The complexities of investing are a mystery to most young workers. Nevertheless, they could gravitate towards an investment LISA given that so far the cash version is nowhere to be seen. Potential providers are holding back on launching the product amid concerns about mis-selling claims further down the line.
The response from the investment sector has not been much better. Hargreaves Lansdown will definitely offer a stocks and shares LISA, as will the Share Centre and Nutmeg. The advantage here is that people will have a choice—and probably a greater one in due course—and can vote with their feet if they don’t like charges or investment policy. With a workplace pension, employees have little choice about where and how their money is invested, although charges have come down significantly at least.

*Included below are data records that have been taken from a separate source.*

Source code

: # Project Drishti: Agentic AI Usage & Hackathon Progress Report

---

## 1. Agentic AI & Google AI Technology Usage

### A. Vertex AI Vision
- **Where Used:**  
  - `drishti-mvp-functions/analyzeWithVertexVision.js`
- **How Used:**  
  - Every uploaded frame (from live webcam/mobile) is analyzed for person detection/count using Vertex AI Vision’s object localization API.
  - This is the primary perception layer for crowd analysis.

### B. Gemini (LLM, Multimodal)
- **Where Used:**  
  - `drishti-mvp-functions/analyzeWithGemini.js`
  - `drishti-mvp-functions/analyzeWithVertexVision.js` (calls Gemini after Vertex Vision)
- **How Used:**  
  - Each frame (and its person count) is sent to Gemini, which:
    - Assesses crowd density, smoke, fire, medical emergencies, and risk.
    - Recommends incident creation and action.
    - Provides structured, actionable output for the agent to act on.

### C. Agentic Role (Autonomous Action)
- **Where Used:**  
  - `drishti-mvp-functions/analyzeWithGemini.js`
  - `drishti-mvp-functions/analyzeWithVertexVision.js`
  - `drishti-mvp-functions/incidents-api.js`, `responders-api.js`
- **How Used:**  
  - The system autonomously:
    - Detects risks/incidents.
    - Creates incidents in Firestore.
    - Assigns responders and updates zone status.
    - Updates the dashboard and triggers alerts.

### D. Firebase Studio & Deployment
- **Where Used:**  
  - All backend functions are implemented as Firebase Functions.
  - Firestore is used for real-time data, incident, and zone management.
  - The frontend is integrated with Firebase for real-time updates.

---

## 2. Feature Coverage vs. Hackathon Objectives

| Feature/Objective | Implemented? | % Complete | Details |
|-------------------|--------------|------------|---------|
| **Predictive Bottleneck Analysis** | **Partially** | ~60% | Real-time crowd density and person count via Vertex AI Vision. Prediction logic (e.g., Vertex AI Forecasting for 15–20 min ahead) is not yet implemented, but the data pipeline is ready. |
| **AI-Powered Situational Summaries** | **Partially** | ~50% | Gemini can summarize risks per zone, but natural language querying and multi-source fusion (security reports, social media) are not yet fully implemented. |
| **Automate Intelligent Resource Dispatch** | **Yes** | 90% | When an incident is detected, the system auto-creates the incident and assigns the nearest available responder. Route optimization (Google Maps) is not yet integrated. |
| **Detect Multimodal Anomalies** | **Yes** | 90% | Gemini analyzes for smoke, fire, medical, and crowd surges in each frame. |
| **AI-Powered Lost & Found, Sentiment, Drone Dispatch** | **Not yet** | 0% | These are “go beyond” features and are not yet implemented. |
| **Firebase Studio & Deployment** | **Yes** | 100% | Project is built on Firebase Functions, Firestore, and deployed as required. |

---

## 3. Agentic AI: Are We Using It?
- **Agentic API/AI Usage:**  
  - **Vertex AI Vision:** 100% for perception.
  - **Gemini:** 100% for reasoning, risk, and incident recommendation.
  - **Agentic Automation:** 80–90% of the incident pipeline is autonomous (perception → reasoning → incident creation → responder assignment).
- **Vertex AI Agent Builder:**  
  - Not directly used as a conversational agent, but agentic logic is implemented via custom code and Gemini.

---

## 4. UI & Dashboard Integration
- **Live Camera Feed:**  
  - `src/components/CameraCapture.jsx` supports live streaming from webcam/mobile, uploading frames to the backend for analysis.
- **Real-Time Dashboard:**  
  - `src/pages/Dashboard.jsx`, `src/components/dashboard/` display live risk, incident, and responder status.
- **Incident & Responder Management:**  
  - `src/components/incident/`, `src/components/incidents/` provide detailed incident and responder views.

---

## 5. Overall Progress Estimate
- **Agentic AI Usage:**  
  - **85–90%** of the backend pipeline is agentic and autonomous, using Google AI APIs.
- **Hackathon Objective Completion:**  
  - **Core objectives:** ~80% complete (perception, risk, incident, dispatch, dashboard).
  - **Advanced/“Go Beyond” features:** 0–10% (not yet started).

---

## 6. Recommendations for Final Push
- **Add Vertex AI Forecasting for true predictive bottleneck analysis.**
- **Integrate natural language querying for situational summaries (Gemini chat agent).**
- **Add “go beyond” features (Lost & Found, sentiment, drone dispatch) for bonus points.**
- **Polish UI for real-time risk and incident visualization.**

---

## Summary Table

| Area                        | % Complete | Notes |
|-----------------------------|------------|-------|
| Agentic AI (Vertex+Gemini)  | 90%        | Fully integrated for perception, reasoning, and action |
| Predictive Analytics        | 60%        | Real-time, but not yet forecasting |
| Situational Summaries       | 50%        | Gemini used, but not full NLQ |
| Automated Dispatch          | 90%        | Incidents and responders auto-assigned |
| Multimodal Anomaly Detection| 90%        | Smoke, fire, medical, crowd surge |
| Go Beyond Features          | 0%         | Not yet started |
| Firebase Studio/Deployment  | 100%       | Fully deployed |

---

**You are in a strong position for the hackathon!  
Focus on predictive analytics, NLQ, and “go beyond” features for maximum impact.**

House-buying will also remain a key goal for workers, especially when they get free cash towards it. It is likely that Help to Buy pushed up house prices and only benefited those who could buy anyway—yet it was nonetheless popular. When savings providers get their act together, who knows that the cash LISA wouldn’t generate an even bigger response? And while demand still vastly outstrips supply in the housing market, buying a solid asset in a promising area still makes financial sense.
By contrast, pensions have taken a battering in recent times. High charges, mediocre performance and a lack of transparency have left many of the older generation with very little to show for their contributions (unless they got a final salary deal). While auto-enrolment has sped up reform, problems still abound; the pot-follows-member initiative has been iced, meaning employees who move to different workplaces risk leaving tiny pension pots stranded all over the shop.
So will the LISA raise the odds of young workers leaving their workplace pension, particularly when pension contribution rates go up next year and take a bigger bite out of pay packets? Many young employees will struggle to save for both a home and retirement, even though prioritising the former over the latter is a risky bet when a continuing property boom isn’t guaranteed.
There won’t be any compulsory advice on sales of the LISA, though the regulator is plastering risk warnings all over it—including an explanation that opting out of a workplace pension would nearly always be wrong, since employees give up valuable employer contributions. Maybe the new chancellor, Philip Hammond, should fund financial advice in the workplace so employees don’t make half-cocked decisions that could leave them dependent on the state in future.
If you’re self-employed, the LISA is practically a no-brainer. As a freelance worker with no workplace pension, I will use one to be proactive with my investments and I won’t withdraw the money until retirement, since I only could at huge cost.
And here is the biggest banana skin just lying under the LISA. You can take out money before you are due to buy property or retire at 60 but you will have to pay 25 per cent of the fund in charges (except in the first year). What happens if you are coerced into accessing the fund by a forceful, cash-strapped partner? What if you’re tempted to raid the LISA when you’re in a crisis? When we fork out for an emergency plumber, we put up with the cost; we just want the hot water to come back on. LISA providers will be powerless to stop these reckless decisions—at least a pension is completely inaccessible until retirement.
In all, the LISA has lots going for it, but the government needs to rethink the advice vacuum surrounding this complicated product and the ability to leave it at huge cost. Both leave workers at risk of making rash decisions that they may live to regret.